Нет, это уже была не случайность. Тут действовал дьявол. В этом были уверены все: Худайкул, Башарат, Халида, соседи.
— Не иначе, в нас поселился дьявол, — говорила ему старшая жена.
— Дьявол! — вторила ей младшая.
— Дьявол, — сказал старик Шавкат. — Надо его выгонять.
— А как?..
— Позови знахаря. Он выгонит. Он знает, как это сделать. На то он и знахарь.
— Так ведь он недавно был у меня. Лечил Джахангира — не мог, не справился…
— Что же ты новые грехи на душу берешь? «Не справился». Потому, стало быть, и не справился; надо было сначала главное-то дело сделать…
— Какое главное?
— Да дьявола-то выгнать.
«Выгнать, дьявола выгнать…» — твердил себе Худайкул и пошел еще к Декамбаю.
— Дьявол, говоришь? — спросил тот. — Сидит? — И усмехнулся сурово. — У меня да у соседа моего, у Балтабая, он всю жизнь сидит на хребтине. Так и катается. Никак нам с Балтабаем не дает развернуться. — Декамбай помолчал, потом посоветовал. — Не ходи ты никуда. Не поможет тебе знахарь.

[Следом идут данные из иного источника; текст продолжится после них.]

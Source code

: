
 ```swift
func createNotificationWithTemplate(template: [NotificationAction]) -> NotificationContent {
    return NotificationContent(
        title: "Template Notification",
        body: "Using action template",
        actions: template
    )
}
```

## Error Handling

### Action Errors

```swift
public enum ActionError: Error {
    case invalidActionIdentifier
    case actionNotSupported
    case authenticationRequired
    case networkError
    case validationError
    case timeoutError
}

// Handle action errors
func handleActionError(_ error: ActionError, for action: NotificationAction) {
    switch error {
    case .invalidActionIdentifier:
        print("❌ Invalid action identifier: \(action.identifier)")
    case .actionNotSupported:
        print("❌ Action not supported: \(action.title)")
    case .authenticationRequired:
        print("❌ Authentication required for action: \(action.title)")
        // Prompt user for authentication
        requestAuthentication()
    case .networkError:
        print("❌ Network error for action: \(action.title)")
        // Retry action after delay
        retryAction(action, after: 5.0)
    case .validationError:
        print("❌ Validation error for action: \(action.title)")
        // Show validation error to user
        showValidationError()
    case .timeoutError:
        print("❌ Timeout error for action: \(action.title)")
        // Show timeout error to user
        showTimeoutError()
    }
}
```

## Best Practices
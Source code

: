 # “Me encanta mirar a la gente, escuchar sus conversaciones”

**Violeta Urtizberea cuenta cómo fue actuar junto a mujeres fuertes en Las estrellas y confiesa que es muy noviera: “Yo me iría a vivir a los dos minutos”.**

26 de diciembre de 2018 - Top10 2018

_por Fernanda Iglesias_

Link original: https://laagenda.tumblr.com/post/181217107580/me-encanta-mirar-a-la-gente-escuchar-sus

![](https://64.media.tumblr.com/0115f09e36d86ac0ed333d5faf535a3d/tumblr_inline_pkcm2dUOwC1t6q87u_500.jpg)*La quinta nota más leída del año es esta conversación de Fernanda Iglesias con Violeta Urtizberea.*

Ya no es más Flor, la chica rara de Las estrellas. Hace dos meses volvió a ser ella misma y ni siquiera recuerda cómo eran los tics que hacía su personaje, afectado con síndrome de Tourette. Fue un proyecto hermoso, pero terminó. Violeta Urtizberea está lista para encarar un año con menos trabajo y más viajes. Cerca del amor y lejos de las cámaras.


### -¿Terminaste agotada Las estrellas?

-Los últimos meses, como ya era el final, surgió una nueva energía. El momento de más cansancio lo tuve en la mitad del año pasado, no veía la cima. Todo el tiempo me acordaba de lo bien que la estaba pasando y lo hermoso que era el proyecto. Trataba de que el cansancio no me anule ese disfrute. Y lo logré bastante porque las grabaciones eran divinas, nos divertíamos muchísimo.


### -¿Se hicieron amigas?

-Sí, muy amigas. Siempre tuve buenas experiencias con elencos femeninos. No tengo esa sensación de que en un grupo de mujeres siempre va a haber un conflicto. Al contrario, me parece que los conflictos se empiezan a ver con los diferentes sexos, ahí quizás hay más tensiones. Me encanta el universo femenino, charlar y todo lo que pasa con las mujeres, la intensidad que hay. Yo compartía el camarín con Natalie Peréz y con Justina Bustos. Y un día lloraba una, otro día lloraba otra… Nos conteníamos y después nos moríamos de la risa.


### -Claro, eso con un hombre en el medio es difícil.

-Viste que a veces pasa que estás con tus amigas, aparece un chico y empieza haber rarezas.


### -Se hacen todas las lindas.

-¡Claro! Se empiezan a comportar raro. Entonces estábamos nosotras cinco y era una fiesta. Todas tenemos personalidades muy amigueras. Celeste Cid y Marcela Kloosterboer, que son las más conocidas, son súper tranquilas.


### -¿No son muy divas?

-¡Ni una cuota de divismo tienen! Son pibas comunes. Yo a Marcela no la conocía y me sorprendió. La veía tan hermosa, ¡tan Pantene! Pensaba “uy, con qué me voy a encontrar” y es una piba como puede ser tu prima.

— Ладно. Схожу еще к Балтабаю. Если он не посоветует, так и звать этого знахаря не стану.
— Не знаю, как ты, братец Худайкул, думаешь, — сказал Балтабай, — боюсь тебе посоветовать, только не дай и не приведи господи… Доведись мне испытать такие напасти…
— Ну-ну?..
— Я бы позвал. — Позвал бы?..
— Позвал.
«В самом деле, — думал Худайкул, — капкан. Капкан ведь душит. Заморозок этот проклятый… Джахангир… Деньги… Не иначе — он. Надо выгонять».
Худайкул привел знахаря. Тот походил по двору, по саду, осмотрел скотину — корову, овец, теленка, потом зашел в дом, на женскую половину, взглянул на жен Худайкула, закрывшихся от него одна платком ситцевым, другая рукавом платья, сел с Худайкулом во дворе чай пить. Не в пример обычаю, оба долго молчали.
— Что же вы ничего мне не скажете, уважаемый Бабаходжа?.. — не выдержал, наконец, Худайкул.
Тот приподнял мохнатую густую бровь над одним глазом, прицелился им в Худайкула в упор, словно мультук наставил. Вторая бровь осталась у него неподвижной, наглухо прикрывая невидимый под нею глаз, и Худайкул не мог понять, куда смотрел знахарь своим вторым глазом — вниз, в свою пиалу, или тоже на него, на Худайкула.
Ему стало не по себе от этого взгляда, захотелось поежиться, но он, опустив глаза, потянулся за чайником. «Ну и глаз! Винтовка! А бровищи-то, бровищи!.. Шайтан настоящий. Капкан!..» — подумал Худайкул, все еще ощущая какую-то оторопь от этого упорного молчаливого взгляда.